*NOTICE* Although my article lacks the flair in it’s opening paragraph as compared to other articles of the same title on this website, please bear in mind that this is the only existing article at the time of publication that presents what is currently accepted as scientific fact worldwide. *
There have been countless theories stretched over the endless millennia of human existence that have attempted to deal with what the moon was and where in God’s name (or any other deity’s name) the moon came from. Three theories stand out among them as the most widely-accepted hypotheses. These are the Fission Theory, the Capture Theory, and the Collision Theory. Below we’ll take a look at these one by one.
== Fission Theory ==
The Fission Theory posits that our earth once spun much faster than it does today. So fast, in fact, that at one point it managed to throw a chunk of itself into orbit, thus forming the moon. This theory works on the basis that as an object rotates at increasing speeds, it begins to flatten out and bulge in the center, much the same concept as if I were to spin a $1.99 bouncy ball from a Wal-Mart bin at a fast rate. The faster the ball spins, the more it squishes into a disk shape or flying saucer shape.
When put on a large scale and given the fact that the earth is rather elastic in structure, it’s easy to see how a chunk the size of the moon may be “thrown” into orbit. Think of a pizza. Pizzas are made into flat circles of crust from balls of dough by being spun. As the pizza baker throws the dough up into the air, he gives it a spin which “pulls” on the pizza in every direction causing it to flatten out. If the pizza is spun too quickly however, a chunk of the dough is liable to fly off and hit the kitchen wall. The exact same is true for a planet. If the planet is able to spin so fast that it starts to flatten out, one of the weakest portions of the planet might be completely ejected from the planet’s crust and rocket out into space.
While it is physically possible for this to occur, it’s simply improbable. The earth would have to spin so immensely fast for this to happen that, once it was actually able to throw a portion of itself into orbit, that piece would just keep on going. It would be moving far too fast for the earth’s gravity to be able to hold onto it. Also, the composition of the moon is too far removed from the composition of the earth for it to have once been part of our planet.
== Capture Theory ==
This theory is far simpler. The capture theory basically states that the moon and the earth are two completely separate objects that crossed paths at some point billions of years ago. This would mean that the moon would have to be an asteroid or other similar body that passed so close to earth that Earth’s gravity pulled it in. The problem with this theory is that the moon is far too large for the earth to capture. The moon would just keep on its merry wayor crash fantastically down to earth causing all life to end instantly.
== Collision Theory ==
This is by far the most accepted explanation of the birth of our moon. This one has been worked out to the minutest of details. The collision theory states that at some point, about 4.3 billion years ago, a planet the size of Mars had an orbit around the Sun that was almost identical to Earth’s orbit, except it went the opposite direction. For several million years, Earth and this smaller planet (which is called “Orpheus” by many scientists) passed by each other without a problem. Over time, they began growing closer and closer to each other, until Orpheus eventually collided with Earth. Orpheus hit Earth at an angle that spun Earth around on itself, just allowing Orpheus to make a pass by Earth and coalesce into something of a sphere before being dragged back in to Earth in the opposite direction to hit the other side of Earth, spinning Earth even faster. By this point, Earth and Orpheus were nearly indistinguishable from each other, as they had both been reduced to enormous balls of molten iron, rock and vapor. The angle with which Orpheus collided with Earth was precisely the right angle to be able to slow Orpheus down enough for most of its mass to be able to stick around earth, without floating away.

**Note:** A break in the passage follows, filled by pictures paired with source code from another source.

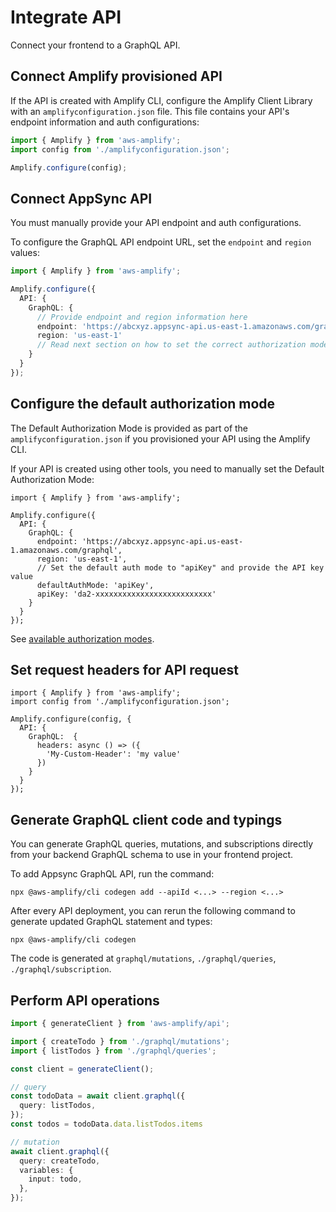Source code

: # Integrate API

Connect your frontend to a GraphQL API.

## Connect Amplify provisioned API

If the API is created with Amplify CLI, configure the Amplify Client Library with an `amplifyconfiguration.json` file. This file contains your API's endpoint information and auth configurations:

```ts
import { Amplify } from 'aws-amplify';
import config from './amplifyconfiguration.json';

Amplify.configure(config);
```


## Connect AppSync API

You must manually provide your API endpoint and auth configurations.

To configure the GraphQL API endpoint URL, set the `endpoint` and `region` values:

```ts
import { Amplify } from 'aws-amplify';

Amplify.configure({
  API: {
    GraphQL: {
      // Provide endpoint and region information here
      endpoint: 'https://abcxyz.appsync-api.us-east-1.amazonaws.com/graphql',
      region: 'us-east-1'
      // Read next section on how to set the correct authorization mode for the API
    }
  }
});
```


## Configure the default authorization mode

The Default Authorization Mode is provided as part of the `amplifyconfiguration.json` if you provisioned your API using the Amplify CLI.

If your API is created using other tools, you need to manually set the Default Authorization Mode:
```tsx
import { Amplify } from 'aws-amplify';

Amplify.configure({
  API: {
    GraphQL: {
      endpoint: 'https://abcxyz.appsync-api.us-east-1.amazonaws.com/graphql',
      region: 'us-east-1',
      // Set the default auth mode to "apiKey" and provide the API key value
      defaultAuthMode: 'apiKey',
      apiKey: 'da2-xxxxxxxxxxxxxxxxxxxxxxxxxx'
    }
  }
});
```

See [available authorization modes](https://docs.amplify.aws/react/build-a-backend/graphqlapi/connect-to-api/#configure-the-default-authorization-mode).


## Set request headers for API request

```tsx
import { Amplify } from 'aws-amplify';
import config from './amplifyconfiguration.json';

Amplify.configure(config, {
  API: {
    GraphQL:  {
      headers: async () => ({
        'My-Custom-Header': 'my value'
      })
    }
  }
});
```


## Generate GraphQL client code and typings

You can generate GraphQL queries, mutations, and subscriptions directly from your backend GraphQL schema to use in your frontend project.

To add Appsync GraphQL API, run the command:
```shell
npx @aws-amplify/cli codegen add --apiId <...> --region <...>
```

After every API deployment, you can rerun the following command to generate updated GraphQL statement and types:
```shell
npx @aws-amplify/cli codegen
```

The code is generated at `graphql/mutations`, `./graphql/queries`, `./graphql/subscription`.


## Perform API operations
```ts
import { generateClient } from 'aws-amplify/api';

import { createTodo } from './graphql/mutations';
import { listTodos } from './graphql/queries';

const client = generateClient();

// query
const todoData = await client.graphql({
  query: listTodos,
});
const todos = todoData.data.listTodos.items

// mutation
await client.graphql({
  query: createTodo,
  variables: {
    input: todo,
  },
});
```
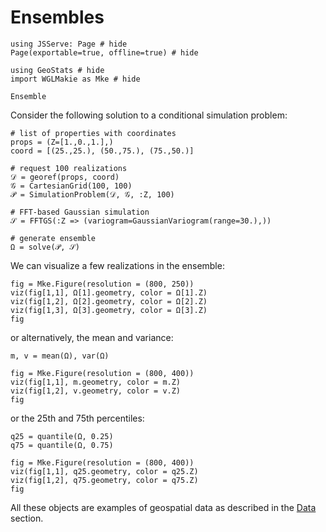 # Ensembles

```@example ensemble
using JSServe: Page # hide
Page(exportable=true, offline=true) # hide

using GeoStats # hide
import WGLMakie as Mke # hide
```

```@docs
Ensemble
```

Consider the following solution to a conditional simulation problem:

```@example ensemble
# list of properties with coordinates
props = (Z=[1.,0.,1.],)
coord = [(25.,25.), (50.,75.), (75.,50.)]

# request 100 realizations
𝒟 = georef(props, coord)
𝒢 = CartesianGrid(100, 100)
𝒫 = SimulationProblem(𝒟, 𝒢, :Z, 100)

# FFT-based Gaussian simulation
𝒮 = FFTGS(:Z => (variogram=GaussianVariogram(range=30.),))

# generate ensemble
Ω = solve(𝒫, 𝒮)
```

We can visualize a few realizations in the ensemble:

```@example ensemble
fig = Mke.Figure(resolution = (800, 250))
viz(fig[1,1], Ω[1].geometry, color = Ω[1].Z)
viz(fig[1,2], Ω[2].geometry, color = Ω[2].Z)
viz(fig[1,3], Ω[3].geometry, color = Ω[3].Z)
fig
```

or alternatively, the mean and variance:

```@example ensemble
m, v = mean(Ω), var(Ω)

fig = Mke.Figure(resolution = (800, 400))
viz(fig[1,1], m.geometry, color = m.Z)
viz(fig[1,2], v.geometry, color = v.Z)
fig
```

or the 25th and 75th percentiles:

```@example ensemble
q25 = quantile(Ω, 0.25)
q75 = quantile(Ω, 0.75)

fig = Mke.Figure(resolution = (800, 400))
viz(fig[1,1], q25.geometry, color = q25.Z)
viz(fig[1,2], q75.geometry, color = q75.Z)
fig
```

All these objects are examples of geospatial data as described in
the [Data](data.md) section.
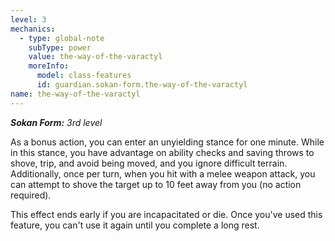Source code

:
 ```yaml
---
level: 3
mechanics:
  - type: global-note
    subType: power
    value: the-way-of-the-varactyl
    moreInfo:
      model: class-features
      id: guardian.sokan-form.the-way-of-the-varactyl
name: the-way-of-the-varactyl
---
```

_**Sokan Form:** 3rd level_
As a bonus action, you can enter an unyielding stance for one minute. While in this stance, you have advantage on ability checks and saving throws to shove, trip, and avoid being moved, and you ignore difficult terrain. Additionally, once per turn, when you hit with a melee weapon attack, you can attempt to shove the target up to 10 feet away from you (no action required).
This effect ends early if you are incapacitated or die. Once you've used this feature, you can't use it again until you complete a long rest.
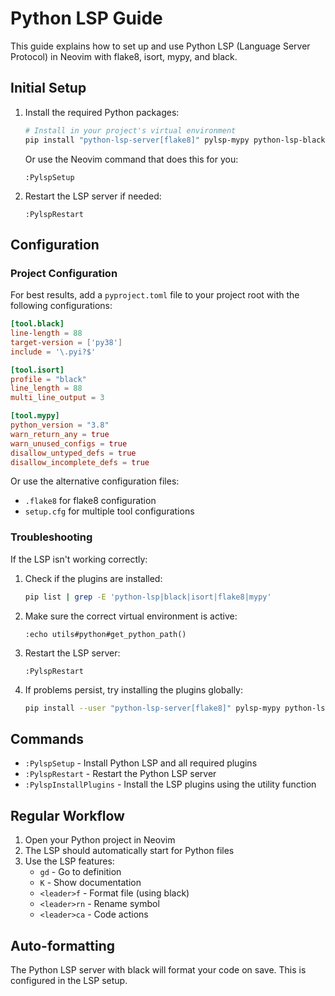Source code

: # Python LSP Guide

This guide explains how to set up and use Python LSP (Language Server Protocol) in Neovim with flake8, isort, mypy, and black.

## Initial Setup

1. Install the required Python packages:

    ```bash
    # Install in your project's virtual environment
    pip install "python-lsp-server[flake8]" pylsp-mypy python-lsp-black python-lsp-isort
    ```

    Or use the Neovim command that does this for you:

    ```
    :PylspSetup
    ```

2. Restart the LSP server if needed:

    ```
    :PylspRestart
    ```

## Configuration

### Project Configuration

For best results, add a `pyproject.toml` file to your project root with the following configurations:

```toml
[tool.black]
line-length = 88
target-version = ['py38']
include = '\.pyi?$'

[tool.isort]
profile = "black"
line_length = 88
multi_line_output = 3

[tool.mypy]
python_version = "3.8"
warn_return_any = true
warn_unused_configs = true
disallow_untyped_defs = true
disallow_incomplete_defs = true
```

Or use the alternative configuration files:

- `.flake8` for flake8 configuration
- `setup.cfg` for multiple tool configurations

### Troubleshooting

If the LSP isn't working correctly:

1. Check if the plugins are installed:
   
   ```bash
   pip list | grep -E 'python-lsp|black|isort|flake8|mypy'
   ```

2. Make sure the correct virtual environment is active:
   
   ```
   :echo utils#python#get_python_path()
   ```

3. Restart the LSP server:
   
   ```
   :PylspRestart
   ```

4. If problems persist, try installing the plugins globally:
   
   ```bash
   pip install --user "python-lsp-server[flake8]" pylsp-mypy python-lsp-black python-lsp-isort
   ```

## Commands

- `:PylspSetup` - Install Python LSP and all required plugins
- `:PylspRestart` - Restart the Python LSP server
- `:PylspInstallPlugins` - Install the LSP plugins using the utility function

## Regular Workflow

1. Open your Python project in Neovim
2. The LSP should automatically start for Python files
3. Use the LSP features:
   - `gd` - Go to definition
   - `K` - Show documentation
   - `<leader>f` - Format file (using black)
   - `<leader>rn` - Rename symbol
   - `<leader>ca` - Code actions

## Auto-formatting

The Python LSP server with black will format your code on save. This is configured in the LSP setup.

Once the collision was more or less over, large amounts of Orpheus had become part of Earth, and pieces of both Earth and Orpheus had been ejected into space giving Earth rings. Yes, Earth used to have rings. For Earth, these rings were incredibly fleeting, though. Within 100 years, all of the chunks and particles encircling Earth had lumped together into what we now know as our moon.
This theory also explains several other phenomena, such as the Cambrian explosion when life seemed to pop into existence on Earth. It allows for life to have existed on proto-Earth, or Earth Mark I, before the moon was formed. This would explain why life appeared so quickly after the impact that formed our moonlife had already existed here! It also explains why the moon is similar to earth, yet dissimilar at the same time.
With no legitimate counter-proposals made and no variable not covered, it seems that the Collision Theory is here to stay.